LONDON (Reuters) - Activist investor TCI upped the pressure on loss-making German carmaker Volkswagen (VW) on Friday, demanding it overhaul its “excessive” executive pay scheme as part of a plan to boost profits and end years of “mismanagement.”
Beset by a diesel emissions cheating scandal and fresh from posting a record loss of 1.6 billion euros ($1.8 billion) for 2015, investors have been riled by news Volkswagen’s top bosses would get millions of euros in bonus payments.
In a letter to the executive and supervisory boards, seen by Reuters, Chris Hohn, founder of the $10 billion London-based hedge fund TCI, said paying such large rewards when the company performs poorly was exacerbating its problems.
“This extravagance must end. The management remuneration system needs to change. It is currently not fit for purpose,” Hohn wrote, citing weak oversight from the firms’ controlling Porsche and Piech families.
Despite setting aside $18 billion to cover legal and compensation costs from the emissions fraud, Volkswagen said on April 28 it planned to pay the 12 current and former members of its management board 63 million euros ($72 million) for 2015.

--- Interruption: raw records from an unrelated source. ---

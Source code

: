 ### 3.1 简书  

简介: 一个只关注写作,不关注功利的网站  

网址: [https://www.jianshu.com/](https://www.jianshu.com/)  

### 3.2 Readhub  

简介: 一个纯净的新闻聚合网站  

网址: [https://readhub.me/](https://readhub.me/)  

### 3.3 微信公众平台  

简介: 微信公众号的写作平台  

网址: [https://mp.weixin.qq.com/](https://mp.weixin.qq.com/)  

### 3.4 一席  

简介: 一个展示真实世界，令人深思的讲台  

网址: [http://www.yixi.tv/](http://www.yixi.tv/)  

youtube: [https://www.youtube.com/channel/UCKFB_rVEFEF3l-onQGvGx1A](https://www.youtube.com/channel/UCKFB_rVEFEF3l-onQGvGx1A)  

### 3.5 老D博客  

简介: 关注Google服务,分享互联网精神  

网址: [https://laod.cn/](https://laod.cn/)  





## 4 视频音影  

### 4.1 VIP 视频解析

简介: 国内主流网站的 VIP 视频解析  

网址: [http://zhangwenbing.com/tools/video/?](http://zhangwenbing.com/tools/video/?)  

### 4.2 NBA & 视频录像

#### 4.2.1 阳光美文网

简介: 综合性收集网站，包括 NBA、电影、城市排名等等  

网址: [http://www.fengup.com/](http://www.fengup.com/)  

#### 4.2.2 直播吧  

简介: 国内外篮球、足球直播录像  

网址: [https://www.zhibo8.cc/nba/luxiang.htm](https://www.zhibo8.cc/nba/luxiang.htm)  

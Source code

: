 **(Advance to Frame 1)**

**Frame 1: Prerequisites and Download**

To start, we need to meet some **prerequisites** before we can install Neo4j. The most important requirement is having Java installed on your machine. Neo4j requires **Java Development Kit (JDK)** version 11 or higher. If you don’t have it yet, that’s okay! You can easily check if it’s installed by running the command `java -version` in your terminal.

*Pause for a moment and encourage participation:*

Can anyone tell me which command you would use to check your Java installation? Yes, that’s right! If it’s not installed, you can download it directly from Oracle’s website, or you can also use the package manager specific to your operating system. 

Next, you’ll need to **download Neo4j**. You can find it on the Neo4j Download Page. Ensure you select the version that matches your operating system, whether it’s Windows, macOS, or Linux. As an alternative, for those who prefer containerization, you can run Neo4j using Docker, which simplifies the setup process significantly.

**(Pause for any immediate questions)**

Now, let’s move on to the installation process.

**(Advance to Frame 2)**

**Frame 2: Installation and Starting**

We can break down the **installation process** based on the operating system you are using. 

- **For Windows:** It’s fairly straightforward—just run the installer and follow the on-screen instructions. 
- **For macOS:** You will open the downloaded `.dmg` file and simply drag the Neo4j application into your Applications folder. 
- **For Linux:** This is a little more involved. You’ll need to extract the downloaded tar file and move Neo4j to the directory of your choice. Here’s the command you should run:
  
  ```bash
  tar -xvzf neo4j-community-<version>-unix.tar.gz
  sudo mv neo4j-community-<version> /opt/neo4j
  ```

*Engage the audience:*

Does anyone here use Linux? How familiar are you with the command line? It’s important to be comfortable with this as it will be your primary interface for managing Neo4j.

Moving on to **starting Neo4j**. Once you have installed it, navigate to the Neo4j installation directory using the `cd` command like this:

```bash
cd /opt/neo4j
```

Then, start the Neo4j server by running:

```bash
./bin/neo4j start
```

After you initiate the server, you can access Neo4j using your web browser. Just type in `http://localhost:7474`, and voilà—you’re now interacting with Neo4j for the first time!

Hohn, who says TCI has a 2 percent exposure to VW stock, said his four-plus years as a shareholder had been marred by constant disappointment with both the share price and management.
He said the company has the potential for “massive” profit and cashflow growth but needs to overhaul its entire remuneration structure to ensure pay is tied to performance, more transparent and aligned with investors.
TCI is proposing that a new remuneration system be submitted to shareholders for approval every year and is looking for the company to provide full details at an investor day later in the year.
Hohn cited examples of mismanagement including a sharp rise in the firm’s wage and broader cost bill that had not been matched by an increase in productivity, which was half that of rival Toyota Motor Corp.
The firm made 11.3 billion euros in operating profit in 2011 and is on course to make the same in 2016, despite buying Porsche and adding more than 3 billion euros of earnings before interest and tax during that period, Hohn wrote.
“Shockingly, in that six-year period, the nine members of the Board of management will have been paid around 400 million euros. That is corporate excess on an epic scale. Management has been rewarded for failure,” he said.
VW declined comment when contacted by Reuters.